For reference: This is an alternative to D47604

[suggestion] Add unit tests for iterating over isl sets.

include/polly/Support/ISLTools.h
28

Why not const List &?

50

Should this hold a reference to the list? That is, the underlying object is not freed until all iterators are destroyed.

90

[suggestion] Make it take const isl::map_list &M, so we safe a reference counting cycle.

[serious] Without having looked further into it, does the map_iterator store a pointer to M, which does goes out-of-scope after leaving this function?

philip.pfaffe marked an inline comment as done.Jun 13 2018, 2:35 PM
philip.pfaffe added inline comments.
include/polly/Support/ISLTools.h
28

I guess technically it could be const, since in isl everything is by-value.

50

It needs a reference to do the iteration.

90

You're right, this should take a reference to the list.

philip.pfaffe marked an inline comment as done.
Add a unittest and address comments

Looks like I forgot to add pollydev as a subscriber. Shall I resubmit the patch?

Thanks for the test case

Looks like I forgot to add pollydev as a subscriber. Shall I resubmit the patch?

Don't think it's necessary.

include/polly/Support/ISLTools.h
50

What I mean is that the iterator could increase isl's ref counter to ensure that it is not free'd as long as one iterator exists. That is, is the following code valid?

basic_set_iterator I, E;
{
  auto List = S.get_basic_set_list();
  I = begin(List); E = end(List);
} // List out-of-scope here
for (; I != E; ++I) { ... }
unittests/Support/ISLTools.cpp
13

Ctx no free'd?

Thank you Philip. This clearly looks a lot better than my patch.
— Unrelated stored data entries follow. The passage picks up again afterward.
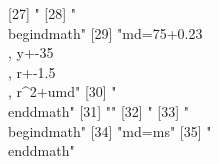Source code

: [27] "%
[28] "\\begin{dmath}"                                                                                                                                                                                                                                                                                
[29] "{md}=75+0.23\\, {y}+-35\\, {r}+-1.5\\, {r}^{2}+{umd}"                                                                                                                                                                                                                                          
[30] "\\end{dmath}"                                                                                                                                                                                                                                                                                  
[31] ""                                                                                                                                                                                                                                                                                              
[32] "%
[33] "\\begin{dmath}"                                                                                                                                                                                                                                                                                
[34] "{md}={ms}"                                                                                                                                                                                                                                                                                     
[35] "\\end{dmath}"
From my perspective this looks good after Michael's comments are addressed. Thanks a lot.

philip.pfaffe marked an inline comment as done.
Free the context in the unittest.
philip.pfaffe marked an inline comment as done.Jun 18 2018, 3:24 AM
philip.pfaffe added inline comments.
include/polly/Support/ISLTools.h
50

Well, if you destroy the container you obtained iterators for and then use the iterators, that's on you ;)

Meinersbur added inline comments.Jun 18 2018, 9:47 AM
include/polly/Support/ISLTools.h
50

Using reference counting would allow us to not invalidate the iterators.

It's not just destroying the container, but also modifying it while iterating. Isl objects are reference counted, so the underlying object might be shared by other references as well.

At least it should be documented when iterators are invalidated.

unittests/Support/ISLTools.cpp
24

[suggestion] I quite like using RAII to free the isl_ctx as done in IslTest.cpp:

std::unique_ptr<isl_ctx, decltype(&isl_ctx_free)> Ctx(isl_ctx_alloc(), &isl_ctx_free);
philip.pfaffe added inline comments.Jun 19 2018, 2:15 AM
include/polly/Support/ISLTools.h
50

If I capture the List by value, how do I compare iterators? I'll have to compare the lists by value then, and that's quite expensive.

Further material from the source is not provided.